- PROMPT
Beginning with the line below that contains "science, especially the" and ending with the line that contains "undergraduate advisor and", copy every line exactly. Copy nothing else.

- EXCERPTED RECORDS
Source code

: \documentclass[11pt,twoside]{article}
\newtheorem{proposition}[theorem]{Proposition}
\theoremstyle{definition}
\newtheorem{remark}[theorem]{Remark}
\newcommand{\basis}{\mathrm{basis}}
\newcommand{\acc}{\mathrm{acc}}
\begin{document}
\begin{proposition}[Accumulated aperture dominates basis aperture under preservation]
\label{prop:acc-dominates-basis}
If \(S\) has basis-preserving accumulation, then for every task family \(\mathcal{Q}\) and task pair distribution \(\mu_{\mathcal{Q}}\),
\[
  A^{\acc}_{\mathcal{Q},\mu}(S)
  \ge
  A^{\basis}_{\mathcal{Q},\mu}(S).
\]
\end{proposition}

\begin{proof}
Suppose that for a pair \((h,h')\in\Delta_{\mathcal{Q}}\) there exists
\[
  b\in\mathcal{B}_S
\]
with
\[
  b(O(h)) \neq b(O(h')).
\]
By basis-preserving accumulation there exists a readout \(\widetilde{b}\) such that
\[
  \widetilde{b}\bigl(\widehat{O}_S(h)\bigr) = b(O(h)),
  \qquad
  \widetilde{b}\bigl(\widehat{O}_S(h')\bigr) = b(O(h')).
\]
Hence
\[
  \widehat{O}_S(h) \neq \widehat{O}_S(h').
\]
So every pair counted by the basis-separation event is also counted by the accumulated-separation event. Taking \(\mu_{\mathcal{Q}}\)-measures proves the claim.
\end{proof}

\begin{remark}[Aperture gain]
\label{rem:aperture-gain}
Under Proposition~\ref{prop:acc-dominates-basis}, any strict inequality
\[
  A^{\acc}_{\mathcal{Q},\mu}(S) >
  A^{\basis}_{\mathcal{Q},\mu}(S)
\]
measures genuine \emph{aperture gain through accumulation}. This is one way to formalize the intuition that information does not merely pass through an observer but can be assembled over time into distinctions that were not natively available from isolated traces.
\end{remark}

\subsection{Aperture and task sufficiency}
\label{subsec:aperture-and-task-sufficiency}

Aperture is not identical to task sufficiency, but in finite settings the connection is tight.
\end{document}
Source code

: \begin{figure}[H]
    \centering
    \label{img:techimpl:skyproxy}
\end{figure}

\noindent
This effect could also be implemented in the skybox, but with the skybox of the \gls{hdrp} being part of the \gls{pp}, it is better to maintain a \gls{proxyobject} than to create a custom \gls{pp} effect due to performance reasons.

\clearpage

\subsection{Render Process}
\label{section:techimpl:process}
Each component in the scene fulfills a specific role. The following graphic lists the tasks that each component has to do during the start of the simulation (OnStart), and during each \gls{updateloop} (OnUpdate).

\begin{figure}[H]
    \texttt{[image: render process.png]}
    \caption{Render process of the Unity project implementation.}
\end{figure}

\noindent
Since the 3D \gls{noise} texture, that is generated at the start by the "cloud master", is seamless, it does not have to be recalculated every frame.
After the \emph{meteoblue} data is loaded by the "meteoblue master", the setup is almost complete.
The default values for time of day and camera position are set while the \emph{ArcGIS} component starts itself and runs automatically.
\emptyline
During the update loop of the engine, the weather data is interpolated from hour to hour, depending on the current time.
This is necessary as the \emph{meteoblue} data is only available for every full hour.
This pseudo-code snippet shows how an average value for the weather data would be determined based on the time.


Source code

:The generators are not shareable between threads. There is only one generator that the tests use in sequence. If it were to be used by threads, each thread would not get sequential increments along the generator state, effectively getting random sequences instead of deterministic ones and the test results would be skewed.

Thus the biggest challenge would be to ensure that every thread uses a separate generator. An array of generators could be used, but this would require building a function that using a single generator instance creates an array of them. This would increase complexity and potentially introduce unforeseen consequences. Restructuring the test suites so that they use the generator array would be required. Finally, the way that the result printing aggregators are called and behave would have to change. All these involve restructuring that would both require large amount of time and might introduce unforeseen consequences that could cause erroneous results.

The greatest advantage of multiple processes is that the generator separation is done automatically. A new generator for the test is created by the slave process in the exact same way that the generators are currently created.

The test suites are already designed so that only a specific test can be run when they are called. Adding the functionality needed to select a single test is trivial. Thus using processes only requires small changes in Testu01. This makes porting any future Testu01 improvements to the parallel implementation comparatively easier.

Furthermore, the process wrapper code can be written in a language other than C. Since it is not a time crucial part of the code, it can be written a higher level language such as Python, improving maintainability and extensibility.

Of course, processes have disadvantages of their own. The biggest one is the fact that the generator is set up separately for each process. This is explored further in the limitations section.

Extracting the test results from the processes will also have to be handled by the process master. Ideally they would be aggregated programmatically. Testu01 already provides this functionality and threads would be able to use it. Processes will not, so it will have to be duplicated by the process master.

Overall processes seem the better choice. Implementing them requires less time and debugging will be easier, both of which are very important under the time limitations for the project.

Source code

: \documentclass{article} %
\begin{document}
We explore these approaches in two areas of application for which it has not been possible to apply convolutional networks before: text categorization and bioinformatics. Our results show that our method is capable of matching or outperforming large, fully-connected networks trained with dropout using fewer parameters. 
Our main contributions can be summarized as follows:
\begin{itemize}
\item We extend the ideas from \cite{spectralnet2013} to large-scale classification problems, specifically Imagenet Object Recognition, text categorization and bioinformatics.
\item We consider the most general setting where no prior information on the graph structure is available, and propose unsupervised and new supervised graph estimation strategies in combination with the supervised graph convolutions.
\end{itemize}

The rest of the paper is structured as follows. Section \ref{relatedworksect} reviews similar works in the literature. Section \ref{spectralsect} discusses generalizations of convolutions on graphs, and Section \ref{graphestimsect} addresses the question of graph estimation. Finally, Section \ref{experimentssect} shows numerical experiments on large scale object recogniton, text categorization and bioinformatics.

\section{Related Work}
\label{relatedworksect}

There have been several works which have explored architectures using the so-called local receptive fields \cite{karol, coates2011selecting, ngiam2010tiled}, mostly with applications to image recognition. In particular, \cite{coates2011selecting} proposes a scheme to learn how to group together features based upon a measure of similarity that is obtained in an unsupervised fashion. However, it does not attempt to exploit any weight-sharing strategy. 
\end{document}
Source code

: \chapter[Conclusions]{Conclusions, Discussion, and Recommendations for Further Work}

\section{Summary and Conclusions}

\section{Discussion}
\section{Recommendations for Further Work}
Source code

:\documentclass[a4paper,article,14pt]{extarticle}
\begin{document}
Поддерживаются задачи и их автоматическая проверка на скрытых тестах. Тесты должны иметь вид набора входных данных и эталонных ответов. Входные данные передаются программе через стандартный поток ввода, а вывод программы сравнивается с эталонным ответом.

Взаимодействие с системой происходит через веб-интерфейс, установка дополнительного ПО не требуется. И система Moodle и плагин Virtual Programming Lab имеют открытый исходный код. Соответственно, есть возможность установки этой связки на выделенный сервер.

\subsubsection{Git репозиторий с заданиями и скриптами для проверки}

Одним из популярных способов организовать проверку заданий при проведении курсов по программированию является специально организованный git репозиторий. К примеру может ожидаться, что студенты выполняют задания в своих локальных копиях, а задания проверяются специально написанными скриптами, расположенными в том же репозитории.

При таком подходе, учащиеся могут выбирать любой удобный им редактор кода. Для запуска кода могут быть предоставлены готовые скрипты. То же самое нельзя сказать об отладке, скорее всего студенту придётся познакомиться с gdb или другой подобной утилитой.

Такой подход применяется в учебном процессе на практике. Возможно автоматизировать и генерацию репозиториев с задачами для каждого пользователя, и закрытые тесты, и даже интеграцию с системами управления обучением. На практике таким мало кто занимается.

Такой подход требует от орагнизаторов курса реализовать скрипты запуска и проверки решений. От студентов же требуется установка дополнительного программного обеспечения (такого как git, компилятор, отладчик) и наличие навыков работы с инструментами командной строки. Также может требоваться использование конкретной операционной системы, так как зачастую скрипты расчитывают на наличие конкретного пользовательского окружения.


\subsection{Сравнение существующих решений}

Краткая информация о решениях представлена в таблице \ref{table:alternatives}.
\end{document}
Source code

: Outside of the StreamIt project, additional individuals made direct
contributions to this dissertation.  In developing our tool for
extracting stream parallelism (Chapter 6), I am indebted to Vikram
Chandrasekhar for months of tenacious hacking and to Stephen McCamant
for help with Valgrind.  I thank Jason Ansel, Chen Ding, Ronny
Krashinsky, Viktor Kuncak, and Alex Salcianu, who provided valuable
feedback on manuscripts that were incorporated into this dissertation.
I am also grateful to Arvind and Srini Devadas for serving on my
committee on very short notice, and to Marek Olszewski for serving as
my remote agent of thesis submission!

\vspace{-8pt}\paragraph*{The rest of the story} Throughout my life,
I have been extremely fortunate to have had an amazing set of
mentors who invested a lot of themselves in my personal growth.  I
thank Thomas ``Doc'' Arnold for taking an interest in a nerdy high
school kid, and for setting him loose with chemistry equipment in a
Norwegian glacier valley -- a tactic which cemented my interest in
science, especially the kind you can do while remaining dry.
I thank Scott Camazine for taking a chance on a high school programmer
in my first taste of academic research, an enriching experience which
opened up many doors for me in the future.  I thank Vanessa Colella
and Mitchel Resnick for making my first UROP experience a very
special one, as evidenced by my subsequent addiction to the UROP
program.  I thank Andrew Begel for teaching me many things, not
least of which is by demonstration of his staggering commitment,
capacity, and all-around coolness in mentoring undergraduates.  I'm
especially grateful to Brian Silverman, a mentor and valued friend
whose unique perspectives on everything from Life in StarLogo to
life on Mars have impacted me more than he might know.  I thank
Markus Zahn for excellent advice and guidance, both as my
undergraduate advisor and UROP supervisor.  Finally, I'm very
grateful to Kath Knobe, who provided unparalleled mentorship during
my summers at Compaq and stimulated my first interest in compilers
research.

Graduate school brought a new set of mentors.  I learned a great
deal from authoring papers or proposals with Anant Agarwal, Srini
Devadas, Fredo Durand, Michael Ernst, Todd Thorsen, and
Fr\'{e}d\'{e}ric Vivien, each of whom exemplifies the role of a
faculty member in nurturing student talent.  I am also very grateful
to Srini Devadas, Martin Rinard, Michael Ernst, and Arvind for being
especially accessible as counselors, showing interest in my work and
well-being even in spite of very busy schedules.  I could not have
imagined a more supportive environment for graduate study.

- OUTPUT
science, especially the kind you can do while remaining dry.
I thank Scott Camazine for taking a chance on a high school programmer
in my first taste of academic research, an enriching experience which
opened up many doors for me in the future.  I thank Vanessa Colella
and Mitchel Resnick for making my first UROP experience a very
special one, as evidenced by my subsequent addiction to the UROP
program.  I thank Andrew Begel for teaching me many things, not
least of which is by demonstration of his staggering commitment,
capacity, and all-around coolness in mentoring undergraduates.  I'm
especially grateful to Brian Silverman, a mentor and valued friend
whose unique perspectives on everything from Life in StarLogo to
life on Mars have impacted me more than he might know.  I thank
Markus Zahn for excellent advice and guidance, both as my
undergraduate advisor and UROP supervisor.  Finally, I'm very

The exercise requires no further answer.